PLMA President Peggy Davies pointed to pricing whiplash across the national brand landscape as the reason for the gap. Some manufacturers are cutting prices to win back customers who defected to private label, she said, while others are raising prices to cover higher fuel, ingredient and supply chain costs.

“Unit sales remain the best measure of consumer choice, and Circana’s midyear results, including a record 23.8% unit market share for store brands, underscore the continued strength and growing appeal of private label,” Davies said, according to PLMA.

Consumer Loyalty to National Brands Is Fading

Separate research backs up the trend PLMA is tracking. A survey from consumer insights firm Zappi found the share of shoppers who say they buy only national brands dropped from 21% to 10% in less than a year. More than 90% of respondents told Zappi they’ve changed their shopping habits because of rising costs.
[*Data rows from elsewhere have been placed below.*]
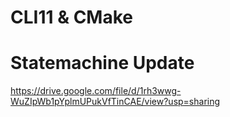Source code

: # CLI11 & CMake
# Statemachine Update
https://drive.google.com/file/d/1rh3wwg-WuZIpWb1pYplmUPukVfTinCAE/view?usp=sharing
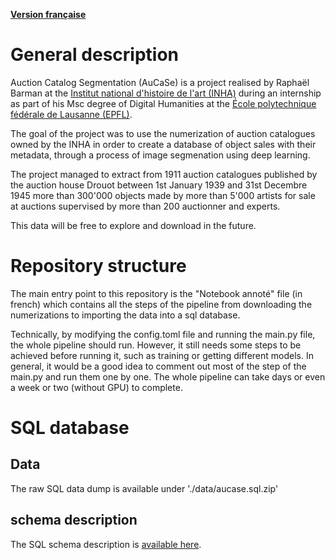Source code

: [**Version française**](https://github.com/sriak/aucase-inha/blob/master/LISEZMOI.md)

# General description
Auction Catalog Segmentation (AuCaSe) is a project realised by Raphaël Barman at
the [Institut national d'histoire de l'art (INHA)](https://www.inha.fr) during an
internship as part of his Msc degree of Digital Humanities at the
[École polytechnique fédérale de Lausanne (EPFL)](https://www.epfl.ch).

The goal of the project was to use the numerization of auction catalogues owned by
the INHA in order to create a database of object sales with their metadata, through
a process of image segmenation using deep learning.

The project managed to extract from 1911 auction catalogues published by the auction
house Drouot between 1st January 1939 and 31st Decembre 1945 more than 300'000 objects
made by more than 5'000 artists for sale at auctions supervised by more than 200 auctionner and experts.

This data will be free to explore and download in the future.

# Repository structure

The main entry point to this repository is the "Notebook annoté" file (in french) which
contains all the steps of the pipeline from downloading the numerizations to importing
the data into a sql database.

Technically, by modifying the config.toml file and running the main.py file, the whole pipeline should run.
However, it still needs some steps to be achieved before running it, such as training or getting different models.
In general, it would be a good idea to comment out most of the step of the main.py and run them one by one.
The whole pipeline can take days or even a week or two (without GPU) to complete.

# SQL database
## Data
The raw SQL data dump is available under './data/aucase.sql.zip'
## schema description
The SQL schema description is [available here](https://github.com/sriak/aucase-inha/blob/master/sql_schema_description.md).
That shift is forcing a reckoning inside major consumer packaged goods companies, said Natali Kelly, Zappi’s chief marketing officer.

“The era of growth driven by price increases is coming to an end,” Kelly said, per Zappi’s findings. “For CPG leaders to transform their businesses, they will need to compete on value instead of price, innovating and simplifying their product portfolios in the process.”

Kelly’s research found nearly 70% of consumers would accept fewer product options if it meant lower prices, a signal that brand loyalty alone may no longer justify premium pricing.

“This isn’t a post-pandemic correction,” Kelly added. “It’s a structural reset, and brands still betting on loyalty to absorb their next price increase may be the last to realize it.”

What This Means for Retailers

The data suggests store brands have moved past their pandemic-era bump and settled into a durable growth pattern. For grocery retailers, the numbers offer a clear signal: private-label investment is paying off, particularly in categories like pet care and beverages, where growth is outpacing the rest of the store.

PLMA, founded in 1979, represents more than 5,200 member companies across over 80 countries, with executive offices in New York and International Council offices in Amsterdam.